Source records
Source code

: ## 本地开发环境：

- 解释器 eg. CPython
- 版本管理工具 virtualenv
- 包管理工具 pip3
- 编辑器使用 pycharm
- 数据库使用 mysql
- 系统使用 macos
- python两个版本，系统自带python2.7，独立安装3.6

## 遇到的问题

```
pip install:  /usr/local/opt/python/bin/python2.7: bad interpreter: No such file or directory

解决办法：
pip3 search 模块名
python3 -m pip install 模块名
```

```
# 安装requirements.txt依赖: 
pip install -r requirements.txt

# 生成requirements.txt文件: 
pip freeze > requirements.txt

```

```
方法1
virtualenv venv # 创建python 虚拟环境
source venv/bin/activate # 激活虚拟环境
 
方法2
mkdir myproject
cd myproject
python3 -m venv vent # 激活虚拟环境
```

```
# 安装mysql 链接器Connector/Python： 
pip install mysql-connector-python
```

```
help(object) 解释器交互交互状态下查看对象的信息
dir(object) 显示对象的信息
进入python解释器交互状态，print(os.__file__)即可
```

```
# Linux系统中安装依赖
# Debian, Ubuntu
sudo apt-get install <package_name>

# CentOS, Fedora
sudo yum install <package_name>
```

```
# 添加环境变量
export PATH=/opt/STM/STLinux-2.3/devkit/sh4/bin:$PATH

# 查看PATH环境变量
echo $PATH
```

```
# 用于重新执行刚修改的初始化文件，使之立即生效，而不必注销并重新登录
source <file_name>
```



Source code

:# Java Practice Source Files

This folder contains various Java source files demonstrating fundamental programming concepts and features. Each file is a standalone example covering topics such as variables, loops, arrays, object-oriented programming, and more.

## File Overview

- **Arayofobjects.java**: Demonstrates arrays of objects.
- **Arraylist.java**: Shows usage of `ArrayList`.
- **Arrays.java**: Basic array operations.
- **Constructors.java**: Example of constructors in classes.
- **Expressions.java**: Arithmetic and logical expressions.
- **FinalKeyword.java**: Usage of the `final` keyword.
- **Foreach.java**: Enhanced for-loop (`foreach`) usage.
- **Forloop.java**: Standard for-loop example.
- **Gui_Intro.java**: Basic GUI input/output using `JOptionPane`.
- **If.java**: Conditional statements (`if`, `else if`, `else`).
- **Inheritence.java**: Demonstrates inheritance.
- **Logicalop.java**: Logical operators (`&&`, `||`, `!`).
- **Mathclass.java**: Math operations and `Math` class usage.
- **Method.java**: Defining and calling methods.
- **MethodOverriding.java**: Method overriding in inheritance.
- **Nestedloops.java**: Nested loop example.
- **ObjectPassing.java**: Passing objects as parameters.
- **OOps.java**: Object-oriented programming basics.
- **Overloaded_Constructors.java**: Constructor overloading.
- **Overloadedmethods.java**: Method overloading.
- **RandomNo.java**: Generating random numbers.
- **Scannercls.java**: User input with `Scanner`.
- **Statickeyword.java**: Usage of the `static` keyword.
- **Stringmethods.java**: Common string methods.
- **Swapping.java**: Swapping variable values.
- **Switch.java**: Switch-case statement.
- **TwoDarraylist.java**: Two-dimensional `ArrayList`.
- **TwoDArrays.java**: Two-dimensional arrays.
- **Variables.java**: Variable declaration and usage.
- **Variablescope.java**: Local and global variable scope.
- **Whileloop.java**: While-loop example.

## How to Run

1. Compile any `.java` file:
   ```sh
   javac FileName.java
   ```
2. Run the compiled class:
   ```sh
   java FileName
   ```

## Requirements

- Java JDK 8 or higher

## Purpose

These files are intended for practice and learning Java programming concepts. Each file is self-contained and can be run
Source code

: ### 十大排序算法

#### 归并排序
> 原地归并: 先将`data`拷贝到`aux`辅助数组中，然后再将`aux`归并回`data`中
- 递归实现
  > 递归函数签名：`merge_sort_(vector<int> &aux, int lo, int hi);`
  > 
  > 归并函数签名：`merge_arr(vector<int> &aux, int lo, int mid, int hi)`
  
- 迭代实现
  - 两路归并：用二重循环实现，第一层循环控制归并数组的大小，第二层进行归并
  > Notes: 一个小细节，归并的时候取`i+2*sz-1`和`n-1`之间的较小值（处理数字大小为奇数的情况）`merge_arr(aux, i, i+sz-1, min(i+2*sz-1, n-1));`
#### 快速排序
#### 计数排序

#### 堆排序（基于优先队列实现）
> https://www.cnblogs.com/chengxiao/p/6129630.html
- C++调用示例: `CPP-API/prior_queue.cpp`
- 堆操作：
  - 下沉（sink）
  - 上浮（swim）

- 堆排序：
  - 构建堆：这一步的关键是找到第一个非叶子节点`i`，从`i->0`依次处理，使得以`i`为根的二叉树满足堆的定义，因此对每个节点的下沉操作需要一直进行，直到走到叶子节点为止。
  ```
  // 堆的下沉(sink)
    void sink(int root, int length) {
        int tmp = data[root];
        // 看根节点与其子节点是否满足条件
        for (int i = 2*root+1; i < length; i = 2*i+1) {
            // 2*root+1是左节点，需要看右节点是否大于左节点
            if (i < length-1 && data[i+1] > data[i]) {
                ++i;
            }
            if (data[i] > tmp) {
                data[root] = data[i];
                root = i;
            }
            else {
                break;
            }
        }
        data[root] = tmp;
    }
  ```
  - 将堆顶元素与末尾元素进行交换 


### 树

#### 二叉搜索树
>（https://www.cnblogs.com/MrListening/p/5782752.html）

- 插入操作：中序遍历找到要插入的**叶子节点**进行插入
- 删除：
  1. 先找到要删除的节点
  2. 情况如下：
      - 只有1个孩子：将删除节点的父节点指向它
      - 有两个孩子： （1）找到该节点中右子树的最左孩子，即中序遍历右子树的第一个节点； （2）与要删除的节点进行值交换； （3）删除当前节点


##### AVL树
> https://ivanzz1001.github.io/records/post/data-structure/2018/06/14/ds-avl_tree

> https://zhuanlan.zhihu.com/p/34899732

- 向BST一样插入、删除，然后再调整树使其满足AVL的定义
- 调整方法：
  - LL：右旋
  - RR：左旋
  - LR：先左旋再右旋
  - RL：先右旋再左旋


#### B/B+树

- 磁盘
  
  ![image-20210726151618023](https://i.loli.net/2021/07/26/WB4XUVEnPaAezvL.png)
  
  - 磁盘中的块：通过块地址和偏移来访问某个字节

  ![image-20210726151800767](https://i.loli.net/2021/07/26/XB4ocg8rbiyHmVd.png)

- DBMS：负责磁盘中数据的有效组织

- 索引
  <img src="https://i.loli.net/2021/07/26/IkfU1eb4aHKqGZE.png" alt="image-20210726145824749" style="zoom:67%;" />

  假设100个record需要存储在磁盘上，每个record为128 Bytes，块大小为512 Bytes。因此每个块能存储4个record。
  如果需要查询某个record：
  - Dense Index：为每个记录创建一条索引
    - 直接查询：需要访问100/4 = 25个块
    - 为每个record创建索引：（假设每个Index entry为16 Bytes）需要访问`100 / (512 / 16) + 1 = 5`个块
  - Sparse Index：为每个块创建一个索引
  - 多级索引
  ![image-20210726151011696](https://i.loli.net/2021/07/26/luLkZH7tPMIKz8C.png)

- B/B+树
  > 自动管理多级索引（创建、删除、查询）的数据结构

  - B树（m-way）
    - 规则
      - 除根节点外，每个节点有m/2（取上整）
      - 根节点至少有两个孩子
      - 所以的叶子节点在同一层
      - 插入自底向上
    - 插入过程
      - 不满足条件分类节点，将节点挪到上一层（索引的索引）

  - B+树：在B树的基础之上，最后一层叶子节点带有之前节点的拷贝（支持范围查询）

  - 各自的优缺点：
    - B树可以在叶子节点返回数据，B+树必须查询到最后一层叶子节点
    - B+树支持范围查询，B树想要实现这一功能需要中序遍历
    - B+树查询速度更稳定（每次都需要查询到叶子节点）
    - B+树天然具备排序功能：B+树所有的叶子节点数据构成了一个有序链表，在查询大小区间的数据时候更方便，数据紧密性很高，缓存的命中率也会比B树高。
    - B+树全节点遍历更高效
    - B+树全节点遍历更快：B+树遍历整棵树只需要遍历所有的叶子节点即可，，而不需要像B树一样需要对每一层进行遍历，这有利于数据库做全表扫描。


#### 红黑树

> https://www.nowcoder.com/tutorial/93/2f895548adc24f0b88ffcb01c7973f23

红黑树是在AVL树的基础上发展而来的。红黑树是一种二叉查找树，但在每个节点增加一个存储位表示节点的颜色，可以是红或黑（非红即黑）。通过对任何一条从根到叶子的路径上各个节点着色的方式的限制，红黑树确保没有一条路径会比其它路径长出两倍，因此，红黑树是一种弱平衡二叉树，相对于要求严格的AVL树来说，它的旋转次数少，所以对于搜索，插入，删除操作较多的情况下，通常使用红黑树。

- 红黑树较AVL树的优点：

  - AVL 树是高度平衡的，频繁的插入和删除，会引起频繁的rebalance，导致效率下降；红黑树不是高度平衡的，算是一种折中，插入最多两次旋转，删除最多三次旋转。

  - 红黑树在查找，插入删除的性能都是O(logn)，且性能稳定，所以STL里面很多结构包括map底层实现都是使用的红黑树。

* Work request
In the data above, which lines lie between the line with "- 解释器 eg. CPython" and the line with "- **Arayofobjects.java**: Demonstrates", inclusive? Print those lines exactly and nothing else.

* Result
- 解释器 eg. CPython
- 版本管理工具 virtualenv
- 包管理工具 pip3
- 编辑器使用 pycharm
- 数据库使用 mysql
- 系统使用 macos
- python两个版本，系统自带python2.7，独立安装3.6

## 遇到的问题

```
pip install:  /usr/local/opt/python/bin/python2.7: bad interpreter: No such file or directory

解决办法：
pip3 search 模块名
python3 -m pip install 模块名
```

```
# 安装requirements.txt依赖: 
pip install -r requirements.txt

# 生成requirements.txt文件: 
pip freeze > requirements.txt

```

```
方法1
virtualenv venv # 创建python 虚拟环境
source venv/bin/activate # 激活虚拟环境
 
方法2
mkdir myproject
cd myproject
python3 -m venv vent # 激活虚拟环境
```

```
# 安装mysql 链接器Connector/Python： 
pip install mysql-connector-python
```

```
help(object) 解释器交互交互状态下查看对象的信息
dir(object) 显示对象的信息
进入python解释器交互状态，print(os.__file__)即可
```

```
# Linux系统中安装依赖
# Debian, Ubuntu
sudo apt-get install <package_name>

# CentOS, Fedora
sudo yum install <package_name>
```

```
# 添加环境变量
export PATH=/opt/STM/STLinux-2.3/devkit/sh4/bin:$PATH

# 查看PATH环境变量
echo $PATH
```

```
# 用于重新执行刚修改的初始化文件，使之立即生效，而不必注销并重新登录
source <file_name>
```



Source code

:# Java Practice Source Files

This folder contains various Java source files demonstrating fundamental programming concepts and features. Each file is a standalone example covering topics such as variables, loops, arrays, object-oriented programming, and more.

## File Overview

- **Arayofobjects.java**: Demonstrates arrays of objects.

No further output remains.